Task description ▸
The lines to reproduce run from the first one below to the line containing "padding，一般用于测量 [Text](/reference/display/Text.md) 的实际文本大小。", both included. Reproduce them exactly and nothing else.

Data for this task ▸
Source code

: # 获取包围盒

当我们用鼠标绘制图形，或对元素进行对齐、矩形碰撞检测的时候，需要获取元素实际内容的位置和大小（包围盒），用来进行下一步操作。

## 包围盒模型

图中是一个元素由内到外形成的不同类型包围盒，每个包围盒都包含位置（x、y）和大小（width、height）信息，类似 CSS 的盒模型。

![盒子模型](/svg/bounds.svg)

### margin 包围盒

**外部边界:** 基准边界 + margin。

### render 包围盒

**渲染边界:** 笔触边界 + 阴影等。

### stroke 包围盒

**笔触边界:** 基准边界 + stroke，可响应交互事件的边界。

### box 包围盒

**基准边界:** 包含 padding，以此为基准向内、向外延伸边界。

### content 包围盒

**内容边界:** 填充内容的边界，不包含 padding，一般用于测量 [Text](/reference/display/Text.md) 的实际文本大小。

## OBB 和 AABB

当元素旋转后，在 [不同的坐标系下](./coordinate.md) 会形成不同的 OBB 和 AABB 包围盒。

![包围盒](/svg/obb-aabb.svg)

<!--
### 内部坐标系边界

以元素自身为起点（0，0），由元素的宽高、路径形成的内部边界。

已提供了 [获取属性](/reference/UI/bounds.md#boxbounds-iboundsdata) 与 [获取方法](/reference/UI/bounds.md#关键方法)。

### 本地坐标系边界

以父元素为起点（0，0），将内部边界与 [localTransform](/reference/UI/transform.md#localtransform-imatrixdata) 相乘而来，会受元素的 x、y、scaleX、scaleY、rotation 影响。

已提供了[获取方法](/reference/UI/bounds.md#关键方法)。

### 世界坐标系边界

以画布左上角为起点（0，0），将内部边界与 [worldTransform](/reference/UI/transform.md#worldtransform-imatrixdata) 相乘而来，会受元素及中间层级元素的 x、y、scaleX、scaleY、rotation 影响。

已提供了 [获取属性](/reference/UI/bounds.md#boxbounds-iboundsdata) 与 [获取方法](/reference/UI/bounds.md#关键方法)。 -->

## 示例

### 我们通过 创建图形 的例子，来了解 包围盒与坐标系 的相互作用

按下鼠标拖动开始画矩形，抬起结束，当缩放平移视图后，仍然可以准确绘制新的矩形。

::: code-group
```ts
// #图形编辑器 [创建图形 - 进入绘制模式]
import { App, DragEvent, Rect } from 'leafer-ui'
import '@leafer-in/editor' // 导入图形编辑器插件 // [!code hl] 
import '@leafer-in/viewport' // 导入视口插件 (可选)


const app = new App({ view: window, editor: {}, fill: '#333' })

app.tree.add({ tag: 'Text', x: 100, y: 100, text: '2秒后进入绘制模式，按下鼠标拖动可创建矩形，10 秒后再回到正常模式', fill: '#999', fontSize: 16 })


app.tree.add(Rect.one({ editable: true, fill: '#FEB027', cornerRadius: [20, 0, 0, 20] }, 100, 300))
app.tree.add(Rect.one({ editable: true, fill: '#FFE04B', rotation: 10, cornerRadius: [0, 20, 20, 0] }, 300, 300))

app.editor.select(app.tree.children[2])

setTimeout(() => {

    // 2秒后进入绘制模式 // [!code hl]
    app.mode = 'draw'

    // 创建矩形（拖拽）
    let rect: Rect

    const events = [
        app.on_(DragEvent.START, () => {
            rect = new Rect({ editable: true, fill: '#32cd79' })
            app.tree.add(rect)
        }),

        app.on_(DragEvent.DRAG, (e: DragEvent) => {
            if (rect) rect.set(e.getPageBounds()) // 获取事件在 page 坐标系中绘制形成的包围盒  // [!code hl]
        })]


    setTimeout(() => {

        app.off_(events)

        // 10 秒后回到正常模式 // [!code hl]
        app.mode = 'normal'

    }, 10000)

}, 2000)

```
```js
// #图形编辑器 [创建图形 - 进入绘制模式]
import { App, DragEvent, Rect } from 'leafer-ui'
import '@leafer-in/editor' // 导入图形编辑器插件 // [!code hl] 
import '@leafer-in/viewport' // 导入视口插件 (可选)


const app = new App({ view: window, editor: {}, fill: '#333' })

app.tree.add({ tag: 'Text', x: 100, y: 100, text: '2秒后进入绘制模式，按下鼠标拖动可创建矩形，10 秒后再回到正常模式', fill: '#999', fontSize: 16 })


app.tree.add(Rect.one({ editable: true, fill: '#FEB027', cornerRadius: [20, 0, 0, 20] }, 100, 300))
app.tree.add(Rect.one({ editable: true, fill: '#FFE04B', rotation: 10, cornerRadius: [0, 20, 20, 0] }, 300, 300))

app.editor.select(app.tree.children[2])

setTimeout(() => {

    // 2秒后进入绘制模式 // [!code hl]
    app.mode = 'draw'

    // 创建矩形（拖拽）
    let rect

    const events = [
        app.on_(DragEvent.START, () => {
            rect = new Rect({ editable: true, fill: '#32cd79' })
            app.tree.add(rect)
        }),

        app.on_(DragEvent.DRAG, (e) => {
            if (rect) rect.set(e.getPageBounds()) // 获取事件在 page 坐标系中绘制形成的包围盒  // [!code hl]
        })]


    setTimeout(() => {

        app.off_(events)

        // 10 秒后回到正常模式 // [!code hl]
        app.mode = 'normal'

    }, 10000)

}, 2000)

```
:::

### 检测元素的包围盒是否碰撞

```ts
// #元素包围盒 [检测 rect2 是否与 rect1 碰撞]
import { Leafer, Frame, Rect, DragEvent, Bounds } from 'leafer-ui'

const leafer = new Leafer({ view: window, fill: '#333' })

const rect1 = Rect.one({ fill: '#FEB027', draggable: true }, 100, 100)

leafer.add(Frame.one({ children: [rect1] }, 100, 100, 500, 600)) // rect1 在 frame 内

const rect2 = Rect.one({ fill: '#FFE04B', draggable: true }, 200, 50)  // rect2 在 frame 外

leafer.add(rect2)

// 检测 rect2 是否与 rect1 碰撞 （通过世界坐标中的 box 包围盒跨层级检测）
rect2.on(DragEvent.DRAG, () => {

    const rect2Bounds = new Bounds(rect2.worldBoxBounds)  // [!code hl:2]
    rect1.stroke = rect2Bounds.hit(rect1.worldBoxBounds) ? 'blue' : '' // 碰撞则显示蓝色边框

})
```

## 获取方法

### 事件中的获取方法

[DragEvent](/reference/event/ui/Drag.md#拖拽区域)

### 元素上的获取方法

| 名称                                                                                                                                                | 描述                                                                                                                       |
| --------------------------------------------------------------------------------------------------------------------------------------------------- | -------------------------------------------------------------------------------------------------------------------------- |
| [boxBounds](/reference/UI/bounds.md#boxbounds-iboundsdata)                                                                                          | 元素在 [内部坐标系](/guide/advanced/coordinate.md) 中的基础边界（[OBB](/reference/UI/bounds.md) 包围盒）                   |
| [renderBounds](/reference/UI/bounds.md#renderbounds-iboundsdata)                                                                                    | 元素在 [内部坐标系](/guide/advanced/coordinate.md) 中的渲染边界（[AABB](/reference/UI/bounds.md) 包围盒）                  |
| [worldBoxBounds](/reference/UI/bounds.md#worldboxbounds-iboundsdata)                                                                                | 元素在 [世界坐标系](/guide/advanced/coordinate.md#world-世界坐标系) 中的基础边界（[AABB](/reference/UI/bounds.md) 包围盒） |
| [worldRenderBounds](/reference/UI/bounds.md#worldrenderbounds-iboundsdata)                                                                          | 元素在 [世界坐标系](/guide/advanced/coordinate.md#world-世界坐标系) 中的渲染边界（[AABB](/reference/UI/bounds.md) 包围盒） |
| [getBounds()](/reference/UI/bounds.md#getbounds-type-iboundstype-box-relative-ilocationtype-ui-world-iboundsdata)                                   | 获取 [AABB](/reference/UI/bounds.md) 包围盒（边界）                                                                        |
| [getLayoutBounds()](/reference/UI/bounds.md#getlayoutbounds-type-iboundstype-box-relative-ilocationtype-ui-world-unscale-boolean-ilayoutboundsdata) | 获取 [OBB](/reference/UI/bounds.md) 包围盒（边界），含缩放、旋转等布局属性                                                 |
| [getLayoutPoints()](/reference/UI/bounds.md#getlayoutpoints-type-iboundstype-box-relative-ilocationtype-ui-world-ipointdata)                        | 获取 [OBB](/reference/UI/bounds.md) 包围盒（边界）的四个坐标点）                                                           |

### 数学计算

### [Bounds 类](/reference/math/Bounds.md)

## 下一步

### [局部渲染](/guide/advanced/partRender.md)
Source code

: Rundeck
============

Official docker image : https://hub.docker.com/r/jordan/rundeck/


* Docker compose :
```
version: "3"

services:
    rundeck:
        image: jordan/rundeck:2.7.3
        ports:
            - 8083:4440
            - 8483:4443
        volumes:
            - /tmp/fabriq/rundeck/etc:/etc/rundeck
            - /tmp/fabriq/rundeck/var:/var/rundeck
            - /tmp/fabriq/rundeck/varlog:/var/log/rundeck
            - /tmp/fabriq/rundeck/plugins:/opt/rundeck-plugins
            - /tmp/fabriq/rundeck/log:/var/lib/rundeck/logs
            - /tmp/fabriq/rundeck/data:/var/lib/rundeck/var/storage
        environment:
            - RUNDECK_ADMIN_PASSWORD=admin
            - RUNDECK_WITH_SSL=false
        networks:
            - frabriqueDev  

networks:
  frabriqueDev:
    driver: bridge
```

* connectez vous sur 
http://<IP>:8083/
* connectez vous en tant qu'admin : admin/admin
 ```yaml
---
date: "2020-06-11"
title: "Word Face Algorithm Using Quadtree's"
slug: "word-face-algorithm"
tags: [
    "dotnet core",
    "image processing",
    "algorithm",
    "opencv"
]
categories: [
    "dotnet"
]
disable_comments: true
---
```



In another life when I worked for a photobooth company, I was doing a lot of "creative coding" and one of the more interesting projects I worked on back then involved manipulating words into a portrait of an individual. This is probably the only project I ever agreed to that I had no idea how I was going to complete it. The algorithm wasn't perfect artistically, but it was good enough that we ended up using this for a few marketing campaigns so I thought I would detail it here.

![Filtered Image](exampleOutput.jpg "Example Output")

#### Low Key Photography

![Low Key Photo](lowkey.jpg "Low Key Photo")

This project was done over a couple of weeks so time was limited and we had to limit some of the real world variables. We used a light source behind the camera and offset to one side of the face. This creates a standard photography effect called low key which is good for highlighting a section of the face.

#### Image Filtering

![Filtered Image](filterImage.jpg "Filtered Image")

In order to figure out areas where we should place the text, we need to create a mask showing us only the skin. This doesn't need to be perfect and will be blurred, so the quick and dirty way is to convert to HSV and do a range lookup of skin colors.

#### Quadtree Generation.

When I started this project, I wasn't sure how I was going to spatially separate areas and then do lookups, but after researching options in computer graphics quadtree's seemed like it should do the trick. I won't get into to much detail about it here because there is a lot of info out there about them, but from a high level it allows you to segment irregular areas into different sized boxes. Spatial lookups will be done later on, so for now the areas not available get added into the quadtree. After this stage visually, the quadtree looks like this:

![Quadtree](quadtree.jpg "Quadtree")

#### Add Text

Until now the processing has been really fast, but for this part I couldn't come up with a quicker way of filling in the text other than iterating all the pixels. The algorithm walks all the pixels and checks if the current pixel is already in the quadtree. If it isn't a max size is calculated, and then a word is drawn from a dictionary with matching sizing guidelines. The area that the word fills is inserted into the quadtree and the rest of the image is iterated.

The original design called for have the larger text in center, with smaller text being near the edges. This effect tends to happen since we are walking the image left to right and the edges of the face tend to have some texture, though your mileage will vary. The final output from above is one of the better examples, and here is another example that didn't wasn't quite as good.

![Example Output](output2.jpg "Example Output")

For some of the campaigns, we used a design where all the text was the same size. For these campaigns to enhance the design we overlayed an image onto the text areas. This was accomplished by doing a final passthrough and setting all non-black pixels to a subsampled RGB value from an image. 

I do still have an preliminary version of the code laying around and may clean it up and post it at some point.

Solution to this problem ▸
Source code

: # 获取包围盒

当我们用鼠标绘制图形，或对元素进行对齐、矩形碰撞检测的时候，需要获取元素实际内容的位置和大小（包围盒），用来进行下一步操作。

## 包围盒模型

图中是一个元素由内到外形成的不同类型包围盒，每个包围盒都包含位置（x、y）和大小（width、height）信息，类似 CSS 的盒模型。

![盒子模型](/svg/bounds.svg)

### margin 包围盒

**外部边界:** 基准边界 + margin。

### render 包围盒

**渲染边界:** 笔触边界 + 阴影等。

### stroke 包围盒

**笔触边界:** 基准边界 + stroke，可响应交互事件的边界。

### box 包围盒

**基准边界:** 包含 padding，以此为基准向内、向外延伸边界。

### content 包围盒

**内容边界:** 填充内容的边界，不包含 padding，一般用于测量 [Text](/reference/display/Text.md) 的实际文本大小。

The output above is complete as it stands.